Optical transmission matrix as a probe of the photonic interaction strength
Duygu Akbulut, Tom Strudley, Jacopo Bertolotti, Erik P.A.M. Bakkers,, Ad Lagendijk, Otto L. Muskens, Willem L. Vos, and Allard P. Mosk

TL;DR
This paper shows that optical transmission matrices can effectively measure the photonic interaction strength in disordered media, providing a surface-effect independent method validated by experiments and simulations.
Contribution
It introduces a novel approach using transmission matrix statistics to determine photonic interaction strength, independent of surface effects, in complex disordered media.
Findings
TM statistics are insensitive to surface effects
Photonic interaction strength can be extracted from TM data
Experimental and simulation results agree with the model
Abstract
We demonstrate that optical transmission matrices (TM) of disordered complex media provide a powerful tool to extract the photonic interaction strength, independent of surface effects.
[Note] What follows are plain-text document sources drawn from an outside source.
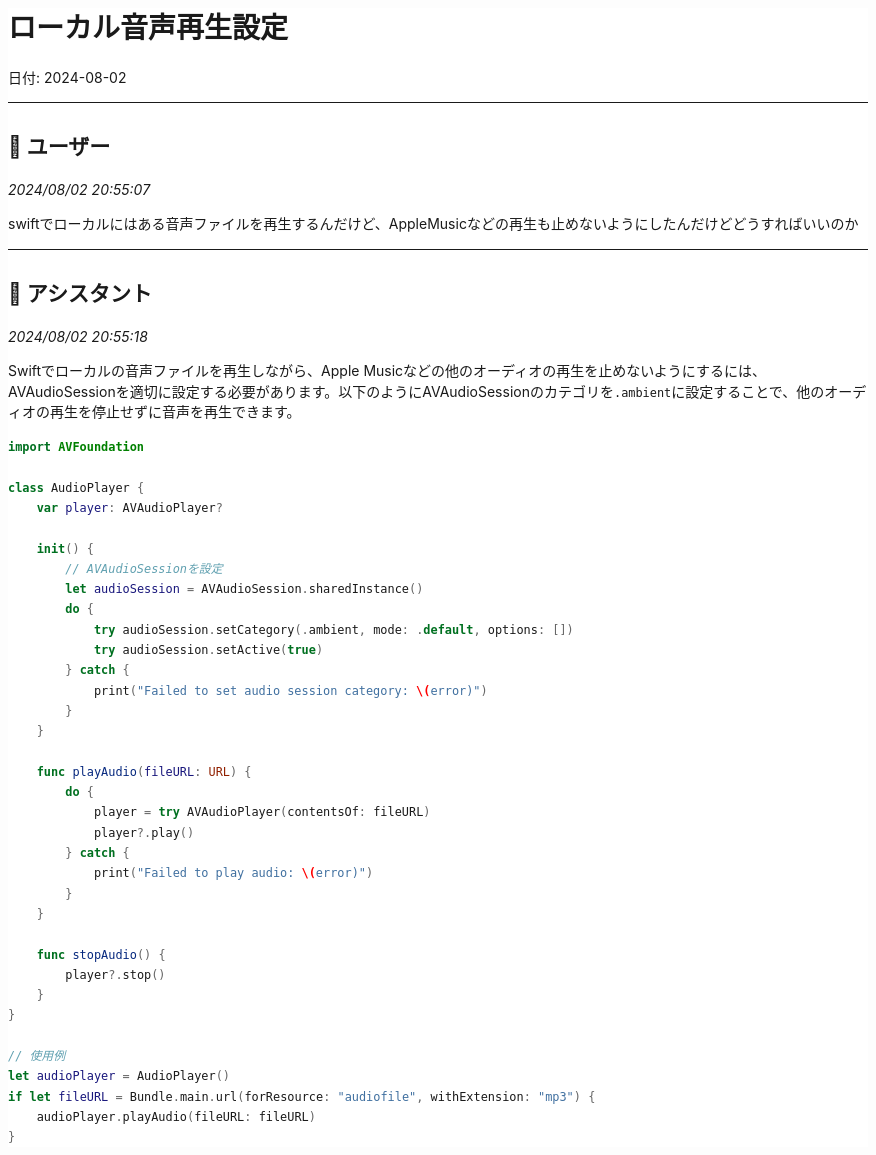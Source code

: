 # ローカル音声再生設定

日付: 2024-08-02

---

## 👤 ユーザー
*2024/08/02 20:55:07*

swiftでローカルにはある音声ファイルを再生するんだけど、AppleMusicなどの再生も止めないようにしたんだけどどうすればいいのか

---

## 🤖 アシスタント
*2024/08/02 20:55:18*

Swiftでローカルの音声ファイルを再生しながら、Apple Musicなどの他のオーディオの再生を止めないようにするには、AVAudioSessionを適切に設定する必要があります。以下のようにAVAudioSessionのカテゴリを`.ambient`に設定することで、他のオーディオの再生を停止せずに音声を再生できます。

```swift
import AVFoundation

class AudioPlayer {
    var player: AVAudioPlayer?

    init() {
        // AVAudioSessionを設定
        let audioSession = AVAudioSession.sharedInstance()
        do {
            try audioSession.setCategory(.ambient, mode: .default, options: [])
            try audioSession.setActive(true)
        } catch {
            print("Failed to set audio session category: \(error)")
        }
    }

    func playAudio(fileURL: URL) {
        do {
            player = try AVAudioPlayer(contentsOf: fileURL)
            player?.play()
        } catch {
            print("Failed to play audio: \(error)")
        }
    }

    func stopAudio() {
        player?.stop()
    }
}

// 使用例
let audioPlayer = AudioPlayer()
if let fileURL = Bundle.main.url(forResource: "audiofile", withExtension: "mp3") {
    audioPlayer.playAudio(fileURL: fileURL)
}
```
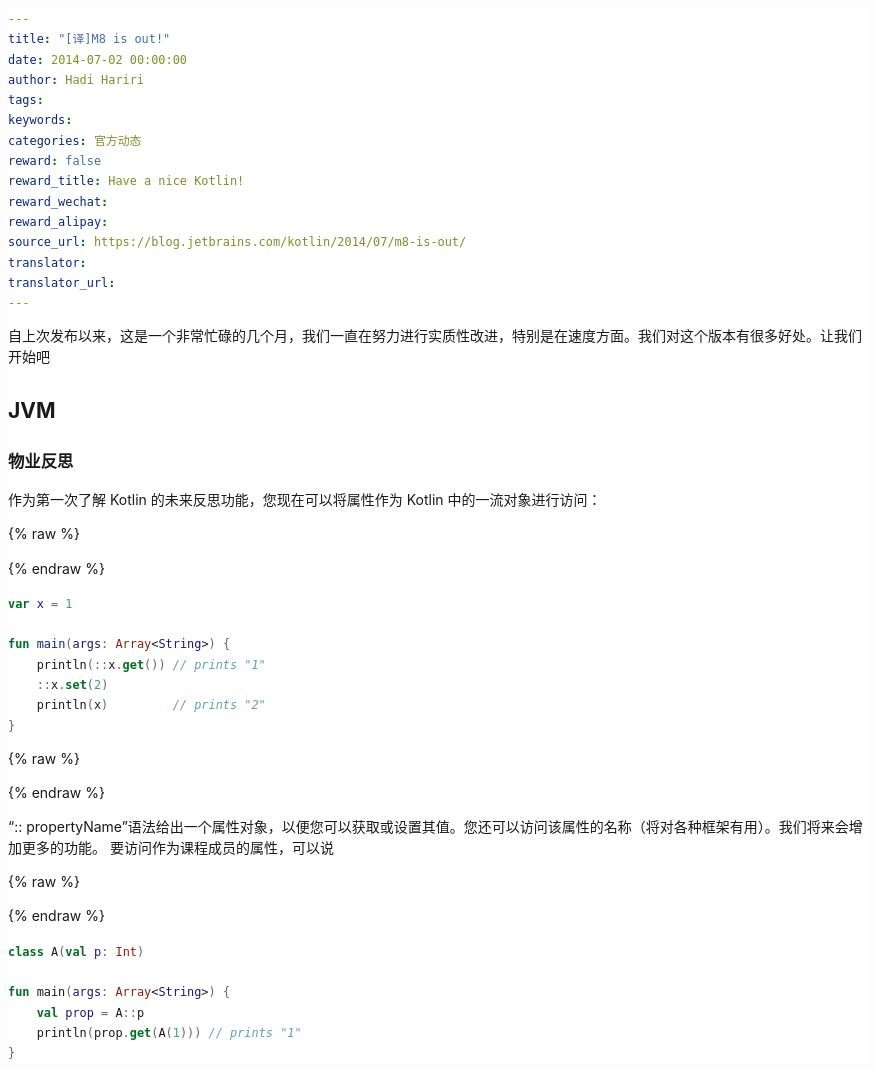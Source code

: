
 ```yaml
---
title: "[译]M8 is out!"
date: 2014-07-02 00:00:00
author: Hadi Hariri
tags:
keywords:
categories: 官方动态
reward: false
reward_title: Have a nice Kotlin!
reward_wechat:
reward_alipay:
source_url: https://blog.jetbrains.com/kotlin/2014/07/m8-is-out/
translator:
translator_url:
---
```


自上次发布以来，这是一个非常忙碌的几个月，我们一直在努力进行实质性改进，特别是在速度方面。我们对这个版本有很多好处。让我们开始吧<span id =“more-1509”> </span>
## JVM

### 物业反思

作为第一次了解 Kotlin 的未来反思功能，您现在可以将属性作为 Kotlin 中的一流对象进行访问：

{% raw %}
<p></p>
{% endraw %}

```kotlin
var x = 1
 
fun main(args: Array<String>) {
    println(::x.get()) // prints "1"
    ::x.set(2)
    println(x)         // prints "2"
}
```

{% raw %}
<p></p>
{% endraw %}

“:: propertyName”语法给出一个属性对象，以便您可以获取或设置其值。您还可以访问该属性的名称（将对各种框架有用）。我们将来会增加更多的功能。
要访问作为课程成员的属性，可以说

{% raw %}
<p></p>
{% endraw %}

```kotlin
class A(val p: Int)
 
fun main(args: Array<String>) {
    val prop = A::p
    println(prop.get(A(1))) // prints "1"
}
```
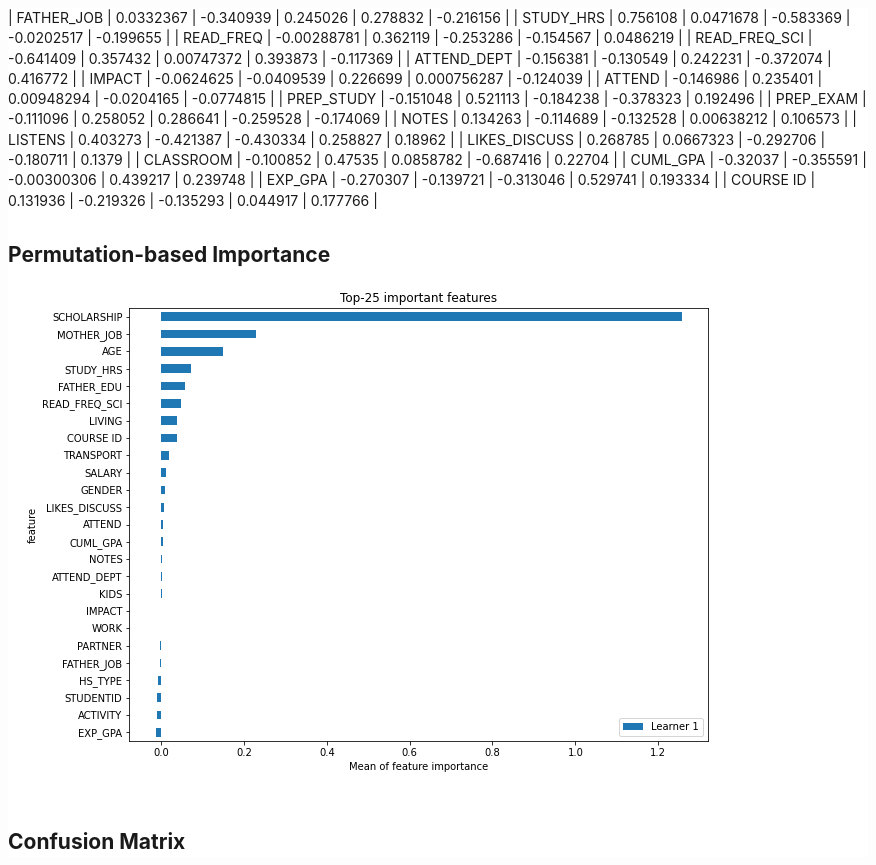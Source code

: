 | FATHER_JOB    |  0.0332367  | -0.340939  |  0.245026   |  0.278832    | -0.216156  |
| STUDY_HRS     |  0.756108   |  0.0471678 | -0.583369   | -0.0202517   | -0.199655  |
| READ_FREQ     | -0.00288781 |  0.362119  | -0.253286   | -0.154567    |  0.0486219 |
| READ_FREQ_SCI | -0.641409   |  0.357432  |  0.00747372 |  0.393873    | -0.117369  |
| ATTEND_DEPT   | -0.156381   | -0.130549  |  0.242231   | -0.372074    |  0.416772  |
| IMPACT        | -0.0624625  | -0.0409539 |  0.226699   |  0.000756287 | -0.124039  |
| ATTEND        | -0.146986   |  0.235401  |  0.00948294 | -0.0204165   | -0.0774815 |
| PREP_STUDY    | -0.151048   |  0.521113  | -0.184238   | -0.378323    |  0.192496  |
| PREP_EXAM     | -0.111096   |  0.258052  |  0.286641   | -0.259528    | -0.174069  |
| NOTES         |  0.134263   | -0.114689  | -0.132528   |  0.00638212  |  0.106573  |
| LISTENS       |  0.403273   | -0.421387  | -0.430334   |  0.258827    |  0.18962   |
| LIKES_DISCUSS |  0.268785   |  0.0667323 | -0.292706   | -0.180711    |  0.1379    |
| CLASSROOM     | -0.100852   |  0.47535   |  0.0858782  | -0.687416    |  0.22704   |
| CUML_GPA      | -0.32037    | -0.355591  | -0.00300306 |  0.439217    |  0.239748  |
| EXP_GPA       | -0.270307   | -0.139721  | -0.313046   |  0.529741    |  0.193334  |
| COURSE ID     |  0.131936   | -0.219326  | -0.135293   |  0.044917    |  0.177766  |


## Permutation-based Importance
![Permutation-based Importance](permutation_importance.png)
## Confusion Matrix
We measure TM of strongly scattering GaP nanowires and plot the singular value density of the measured matrices and a random matrix model. By varying the free parameters of the model, the transport mean free path and effective refractive index, we retrieve the photonic interaction strength. From numerical simulations we conclude that TM statistics is hardly sensitive to surface effects, in contrast to enhanced backscattering or total transmission based methods.